§ **Task requirements**
Please restate every entry exactly. Leave out the pictures.

§ **Data**
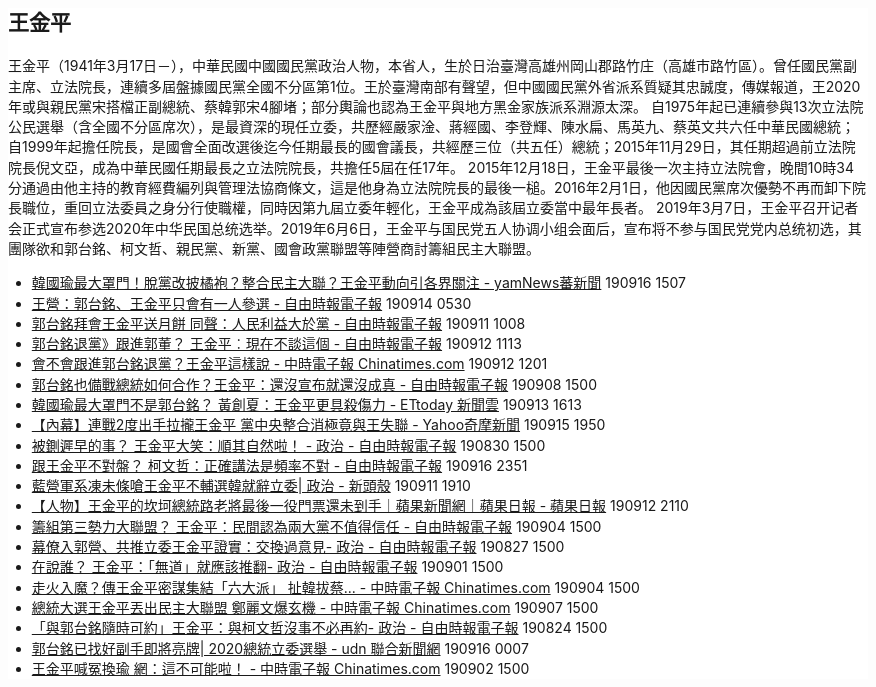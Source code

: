 ## 王金平

王金平（1941年3月17日－），中華民國中國國民黨政治人物，本省人，生於日治臺灣高雄州岡山郡路竹庄（高雄市路竹區）。曾任國民黨副主席、立法院長，連續多屆盤據國民黨全國不分區第1位。王於臺灣南部有聲望，但中國國民黨外省派系質疑其忠誠度，傳媒報道，王2020年或與親民黨宋搭檔正副總統、蔡韓郭宋4腳堵；部分輿論也認為王金平與地方黑金家族派系淵源太深。
自1975年起已連續參與13次立法院公民選舉（含全國不分區席次），是最資深的現任立委，共歷經嚴家淦、蔣經國、李登輝、陳水扁、馬英九、蔡英文共六任中華民國總統；自1999年起擔任院長，是國會全面改選後迄今任期最長的國會議長，共經歷三位（共五任）總統；2015年11月29日，其任期超過前立法院院長倪文亞，成為中華民國任期最長之立法院院長，共擔任5屆在任17年。
2015年12月18日，王金平最後一次主持立法院會，晚間10時34分通過由他主持的教育經費編列與管理法協商條文，這是他身為立法院院長的最後一槌。2016年2月1日，他因國民黨席次優勢不再而卸下院長職位，重回立法委員之身分行使職權，同時因第九屆立委年輕化，王金平成為該屆立委當中最年長者。
2019年3月7日，王金平召开记者会正式宣布参选2020年中华民国总统选举。2019年6月6日，王金平与国民党五人协调小组会面后，宣布将不参与国民党党内总统初选，其團隊欲和郭台銘、柯文哲、親民黨、新黨、國會政黨聯盟等陣營商討籌組民主大聯盟。
- [韓國瑜最大罩門！脫黨改披橘袍？整合民主大聯？王金平動向引各界關注 - yamNews蕃新聞](http://n.yam.com/Article/20190916233256 "韓國瑜最大罩門！脫黨改披橘袍？整合民主大聯？王金平動向引各界關注 - yamNews蕃新聞") 190916 1507
- [王營：郭台銘、王金平只會有一人參選 - 自由時報電子報](https://m.ltn.com.tw/news/politics/paper/1317757 "王營：郭台銘、王金平只會有一人參選 - 自由時報電子報") 190914 0530
- [郭台銘拜會王金平送月餅 同聲：人民利益大於黨 - 自由時報電子報](https://news.ltn.com.tw/news/politics/breakingnews/2912296 "郭台銘拜會王金平送月餅 同聲：人民利益大於黨 - 自由時報電子報") 190911 1008
- [郭台銘退黨》跟進郭董？ 王金平︰現在不談這個 - 自由時報電子報](https://news.ltn.com.tw/news/politics/breakingnews/2913605 "郭台銘退黨》跟進郭董？ 王金平︰現在不談這個 - 自由時報電子報") 190912 1113
- [會不會跟進郭台銘退黨？王金平這樣說 - 中時電子報 Chinatimes.com](https://www.chinatimes.com/realtimenews/20190912002775-260407 "會不會跟進郭台銘退黨？王金平這樣說 - 中時電子報 Chinatimes.com") 190912 1201
- [郭台銘也備戰總統如何合作？王金平：還沒宣布就還沒成真 - 自由時報電子報](https://news.ltn.com.tw/news/politics/breakingnews/2909343 "郭台銘也備戰總統如何合作？王金平：還沒宣布就還沒成真 - 自由時報電子報") 190908 1500
- [韓國瑜最大罩門不是郭台銘？ 黃創夏：王金平更具殺傷力 - ETtoday 新聞雲](https://www.ettoday.net/news/20190913/1534960.htm "韓國瑜最大罩門不是郭台銘？ 黃創夏：王金平更具殺傷力 - ETtoday 新聞雲") 190913 1613
- [【內幕】連戰2度出手拉攏王金平 黨中央整合消極竟與王失聯 - Yahoo奇摩新聞](https://tw.news.yahoo.com/%E5%85%A7%E5%B9%95-%E9%80%A3%E6%88%B02%E5%BA%A6%E5%87%BA%E6%89%8B%E6%8B%89%E6%94%8F%E7%8E%8B%E9%87%91%E5%B9%B3-%E9%BB%A8%E4%B8%AD%E5%A4%AE%E6%95%B4%E5%90%88%E6%B6%88%E6%A5%B5%E7%AB%9F%E8%88%87%E7%8E%8B%E5%A4%B1%E8%81%AF-115000722.html "【內幕】連戰2度出手拉攏王金平 黨中央整合消極竟與王失聯 - Yahoo奇摩新聞") 190915 1950
- [被鍘遲早的事？ 王金平大笑：順其自然啦！ - 政治 - 自由時報電子報](https://news.ltn.com.tw/news/politics/paper/1314300 "被鍘遲早的事？ 王金平大笑：順其自然啦！ - 政治 - 自由時報電子報") 190830 1500
- [跟王金平不對盤？ 柯文哲：正確講法是頻率不對 - 自由時報電子報](https://m.ltn.com.tw/news/politics/breakingnews/2917660 "跟王金平不對盤？ 柯文哲：正確講法是頻率不對 - 自由時報電子報") 190916 2351
- [藍營軍系凍未條嗆王金平不輔選韓就辭立委| 政治 - 新頭殼](https://newtalk.tw/news/view/2019-09-11/297746 "藍營軍系凍未條嗆王金平不輔選韓就辭立委| 政治 - 新頭殼") 190911 1910
- [【人物】王金平的坎坷總統路老將最後一役門票還未到手｜蘋果新聞網｜蘋果日報 - 蘋果日報](https://tw.appledaily.com/new/realtime/20190912/1631720/ "【人物】王金平的坎坷總統路老將最後一役門票還未到手｜蘋果新聞網｜蘋果日報 - 蘋果日報") 190912 2110
- [籌組第三勢力大聯盟？ 王金平：民間認為兩大黨不值得信任 - 自由時報電子報](https://news.ltn.com.tw/news/politics/breakingnews/2905404 "籌組第三勢力大聯盟？ 王金平：民間認為兩大黨不值得信任 - 自由時報電子報") 190904 1500
- [幕僚入郭營、共推立委王金平證實：交換過意見- 政治 - 自由時報電子報](https://news.ltn.com.tw/news/politics/breakingnews/2897650 "幕僚入郭營、共推立委王金平證實：交換過意見- 政治 - 自由時報電子報") 190827 1500
- [在說誰？ 王金平：「無道」就應該推翻- 政治 - 自由時報電子報](https://news.ltn.com.tw/news/politics/breakingnews/2902645 "在說誰？ 王金平：「無道」就應該推翻- 政治 - 自由時報電子報") 190901 1500
- [走火入魔？傳王金平密謀集結「六大派」 扯韓拔蔡... - 中時電子報 Chinatimes.com](https://www.chinatimes.com/realtimenews/20190904001496-260407 "走火入魔？傳王金平密謀集結「六大派」 扯韓拔蔡... - 中時電子報 Chinatimes.com") 190904 1500
- [總統大選王金平丟出民主大聯盟 鄭麗文爆玄機 - 中時電子報 Chinatimes.com](https://www.chinatimes.com/realtimenews/20190907000041-260407 "總統大選王金平丟出民主大聯盟 鄭麗文爆玄機 - 中時電子報 Chinatimes.com") 190907 1500
- [「與郭台銘隨時可約」王金平：與柯文哲沒事不必再約- 政治 - 自由時報電子報](https://news.ltn.com.tw/news/politics/paper/1312911 "「與郭台銘隨時可約」王金平：與柯文哲沒事不必再約- 政治 - 自由時報電子報") 190824 1500
- [郭台銘已找好副手即將亮牌| 2020總統立委選舉 - udn 聯合新聞網](https://udn.com/vote2020/story/12702/4049256 "郭台銘已找好副手即將亮牌| 2020總統立委選舉 - udn 聯合新聞網") 190916 0007
- [王金平喊冤換瑜 網：這不可能啦！ - 中時電子報 Chinatimes.com](https://www.chinatimes.com/realtimenews/20190902002467-260407 "王金平喊冤換瑜 網：這不可能啦！ - 中時電子報 Chinatimes.com") 190902 1500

§ **Written solution**
Source code

: ## 王金平

王金平（1941年3月17日－），中華民國中國國民黨政治人物，本省人，生於日治臺灣高雄州岡山郡路竹庄（高雄市路竹區）。曾任國民黨副主席、立法院長，連續多屆盤據國民黨全國不分區第1位。王於臺灣南部有聲望，但中國國民黨外省派系質疑其忠誠度，傳媒報道，王2020年或與親民黨宋搭檔正副總統、蔡韓郭宋4腳堵；部分輿論也認為王金平與地方黑金家族派系淵源太深。
自1975年起已連續參與13次立法院公民選舉（含全國不分區席次），是最資深的現任立委，共歷經嚴家淦、蔣經國、李登輝、陳水扁、馬英九、蔡英文共六任中華民國總統；自1999年起擔任院長，是國會全面改選後迄今任期最長的國會議長，共經歷三位（共五任）總統；2015年11月29日，其任期超過前立法院院長倪文亞，成為中華民國任期最長之立法院院長，共擔任5屆在任17年。
2015年12月18日，王金平最後一次主持立法院會，晚間10時34分通過由他主持的教育經費編列與管理法協商條文，這是他身為立法院院長的最後一槌。2016年2月1日，他因國民黨席次優勢不再而卸下院長職位，重回立法委員之身分行使職權，同時因第九屆立委年輕化，王金平成為該屆立委當中最年長者。
2019年3月7日，王金平召开记者会正式宣布参选2020年中华民国总统选举。2019年6月6日，王金平与国民党五人协调小组会面后，宣布将不参与国民党党内总统初选，其團隊欲和郭台銘、柯文哲、親民黨、新黨、國會政黨聯盟等陣營商討籌組民主大聯盟。
- [韓國瑜最大罩門！脫黨改披橘袍？整合民主大聯？王金平動向引各界關注 - yamNews蕃新聞](http://n.yam.com/Article/20190916233256 "韓國瑜最大罩門！脫黨改披橘袍？整合民主大聯？王金平動向引各界關注 - yamNews蕃新聞") 190916 1507
- [王營：郭台銘、王金平只會有一人參選 - 自由時報電子報](https://m.ltn.com.tw/news/politics/paper/1317757 "王營：郭台銘、王金平只會有一人參選 - 自由時報電子報") 190914 0530
- [郭台銘拜會王金平送月餅 同聲：人民利益大於黨 - 自由時報電子報](https://news.ltn.com.tw/news/politics/breakingnews/2912296 "郭台銘拜會王金平送月餅 同聲：人民利益大於黨 - 自由時報電子報") 190911 1008
- [郭台銘退黨》跟進郭董？ 王金平︰現在不談這個 - 自由時報電子報](https://news.ltn.com.tw/news/politics/breakingnews/2913605 "郭台銘退黨》跟進郭董？ 王金平︰現在不談這個 - 自由時報電子報") 190912 1113
- [會不會跟進郭台銘退黨？王金平這樣說 - 中時電子報 Chinatimes.com](https://www.chinatimes.com/realtimenews/20190912002775-260407 "會不會跟進郭台銘退黨？王金平這樣說 - 中時電子報 Chinatimes.com") 190912 1201
- [郭台銘也備戰總統如何合作？王金平：還沒宣布就還沒成真 - 自由時報電子報](https://news.ltn.com.tw/news/politics/breakingnews/2909343 "郭台銘也備戰總統如何合作？王金平：還沒宣布就還沒成真 - 自由時報電子報") 190908 1500
- [韓國瑜最大罩門不是郭台銘？ 黃創夏：王金平更具殺傷力 - ETtoday 新聞雲](https://www.ettoday.net/news/20190913/1534960.htm "韓國瑜最大罩門不是郭台銘？ 黃創夏：王金平更具殺傷力 - ETtoday 新聞雲") 190913 1613
- [【內幕】連戰2度出手拉攏王金平 黨中央整合消極竟與王失聯 - Yahoo奇摩新聞](https://tw.news.yahoo.com/%E5%85%A7%E5%B9%95-%E9%80%A3%E6%88%B02%E5%BA%A6%E5%87%BA%E6%89%8B%E6%8B%89%E6%94%8F%E7%8E%8B%E9%87%91%E5%B9%B3-%E9%BB%A8%E4%B8%AD%E5%A4%AE%E6%95%B4%E5%90%88%E6%B6%88%E6%A5%B5%E7%AB%9F%E8%88%87%E7%8E%8B%E5%A4%B1%E8%81%AF-115000722.html "【內幕】連戰2度出手拉攏王金平 黨中央整合消極竟與王失聯 - Yahoo奇摩新聞") 190915 1950
- [被鍘遲早的事？ 王金平大笑：順其自然啦！ - 政治 - 自由時報電子報](https://news.ltn.com.tw/news/politics/paper/1314300 "被鍘遲早的事？ 王金平大笑：順其自然啦！ - 政治 - 自由時報電子報") 190830 1500
- [跟王金平不對盤？ 柯文哲：正確講法是頻率不對 - 自由時報電子報](https://m.ltn.com.tw/news/politics/breakingnews/2917660 "跟王金平不對盤？ 柯文哲：正確講法是頻率不對 - 自由時報電子報") 190916 2351
- [藍營軍系凍未條嗆王金平不輔選韓就辭立委| 政治 - 新頭殼](https://newtalk.tw/news/view/2019-09-11/297746 "藍營軍系凍未條嗆王金平不輔選韓就辭立委| 政治 - 新頭殼") 190911 1910
- [【人物】王金平的坎坷總統路老將最後一役門票還未到手｜蘋果新聞網｜蘋果日報 - 蘋果日報](https://tw.appledaily.com/new/realtime/20190912/1631720/ "【人物】王金平的坎坷總統路老將最後一役門票還未到手｜蘋果新聞網｜蘋果日報 - 蘋果日報") 190912 2110
- [籌組第三勢力大聯盟？ 王金平：民間認為兩大黨不值得信任 - 自由時報電子報](https://news.ltn.com.tw/news/politics/breakingnews/2905404 "籌組第三勢力大聯盟？ 王金平：民間認為兩大黨不值得信任 - 自由時報電子報") 190904 1500
- [幕僚入郭營、共推立委王金平證實：交換過意見- 政治 - 自由時報電子報](https://news.ltn.com.tw/news/politics/breakingnews/2897650 "幕僚入郭營、共推立委王金平證實：交換過意見- 政治 - 自由時報電子報") 190827 1500
- [在說誰？ 王金平：「無道」就應該推翻- 政治 - 自由時報電子報](https://news.ltn.com.tw/news/politics/breakingnews/2902645 "在說誰？ 王金平：「無道」就應該推翻- 政治 - 自由時報電子報") 190901 1500
- [走火入魔？傳王金平密謀集結「六大派」 扯韓拔蔡... - 中時電子報 Chinatimes.com](https://www.chinatimes.com/realtimenews/20190904001496-260407 "走火入魔？傳王金平密謀集結「六大派」 扯韓拔蔡... - 中時電子報 Chinatimes.com") 190904 1500
- [總統大選王金平丟出民主大聯盟 鄭麗文爆玄機 - 中時電子報 Chinatimes.com](https://www.chinatimes.com/realtimenews/20190907000041-260407 "總統大選王金平丟出民主大聯盟 鄭麗文爆玄機 - 中時電子報 Chinatimes.com") 190907 1500
- [「與郭台銘隨時可約」王金平：與柯文哲沒事不必再約- 政治 - 自由時報電子報](https://news.ltn.com.tw/news/politics/paper/1312911 "「與郭台銘隨時可約」王金平：與柯文哲沒事不必再約- 政治 - 自由時報電子報") 190824 1500
- [郭台銘已找好副手即將亮牌| 2020總統立委選舉 - udn 聯合新聞網](https://udn.com/vote2020/story/12702/4049256 "郭台銘已找好副手即將亮牌| 2020總統立委選舉 - udn 聯合新聞網") 190916 0007
- [王金平喊冤換瑜 網：這不可能啦！ - 中時電子報 Chinatimes.com](https://www.chinatimes.com/realtimenews/20190902002467-260407 "王金平喊冤換瑜 網：這不可能啦！ - 中時電子報 Chinatimes.com") 190902 1500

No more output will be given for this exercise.